Lectionary 253, designated by siglum ℓ 253 (in the Gregory-Aland numbering) is a Greek manuscript of the New Testament, on parchment. It is dated by a colophon to the year 1020. Scrivener labelled it as 196evl.

Description 

The codex contains lessons from the Gospels lectionary (Evangelistarium), with numerous lacunae,
on 169 parchment leaves (). It contains 174 lessons from the Gospel of John.

The text is written in Greek large minuscule letters, in two columns per page, 19-21 lines per page. It has breathings; error of itacism.

The lessons of the codex were red from Easter to Pentecost.

In John 14:14 the entire verse is omitted along with the manuscripts: X f1 565 1009 1365 ℓ 76 Codex Veronensis vgmss Syriac Sinaiticus syrpal arm geo Diatessaron.

History 

According to the colophon it was written in Salerno, in 1020. The name of the scribe was Michael.
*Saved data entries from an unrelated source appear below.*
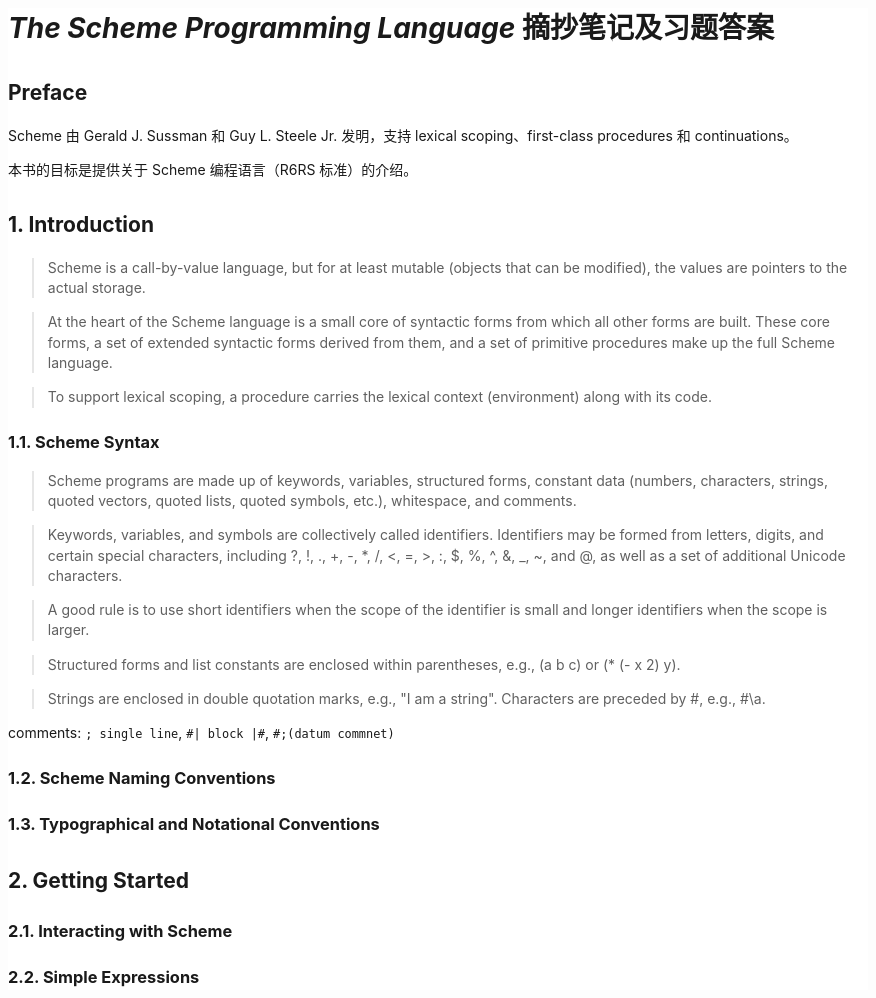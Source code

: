 # *The Scheme Programming Language* 摘抄笔记及习题答案

## Preface

Scheme 由 Gerald J. Sussman 和 Guy L. Steele Jr. 发明，支持 lexical scoping、first-class procedures 和 continuations。

本书的目标是提供关于 Scheme 编程语言（R6RS 标准）的介绍。

## 1. Introduction

> Scheme is a call-by-value language, but for at least mutable (objects that can be modified), the values are pointers to the actual storage.

> At the heart of the Scheme language is a small core of syntactic forms from which all other forms are built. These core forms, a set of extended syntactic forms derived from them, and a set of primitive procedures make up the full Scheme language.

> To support lexical scoping, a procedure carries the lexical context (environment) along with its code.

### 1.1. Scheme Syntax

> Scheme programs are made up of keywords, variables, structured forms, constant data (numbers, characters, strings, quoted vectors, quoted lists, quoted symbols, etc.), whitespace, and comments.

> Keywords, variables, and symbols are collectively called identifiers. Identifiers may be formed from letters, digits, and certain special characters, including ?, !, ., +, -, *, /, <, =, >, :, $, %, ^, &, _, ~, and @, as well as a set of additional Unicode characters.

> A good rule is to use short identifiers when the scope of the identifier is small and longer identifiers when the scope is larger.

> Structured forms and list constants are enclosed within parentheses, e.g., (a b c) or (* (- x 2) y).

> Strings are enclosed in double quotation marks, e.g., "I am a string". Characters are preceded by #\, e.g., #\a.

comments: `; single line`, `#| block |#`, `#;(datum commnet)`

### 1.2. Scheme Naming Conventions

### 1.3. Typographical and Notational Conventions


## 2. Getting Started

### 2.1. Interacting with Scheme

### 2.2. Simple Expressions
The manuscript was examined and described by Peter P. Dubrovsky and Eduard de Muralt.

The manuscript was added to the list of New Testament manuscripts by Scrivener (number 196) and Gregory (number 253).

The manuscript is sporadically cited in the critical editions of the Greek New Testament (UBS3).

Currently the codex is housed at the Russian National Library (Gr. 71) in Saint Petersburg.

See also 

 List of New Testament lectionaries
 Biblical manuscript
 Textual criticism
 Lectionary 252

Notes and references

Bibliography 

 Eduard de Muralt, Catalogue des manuscrits grecs de la Bibliothèque Impériale publique (Petersburg 1864), pp. 41–42 (as LXXI)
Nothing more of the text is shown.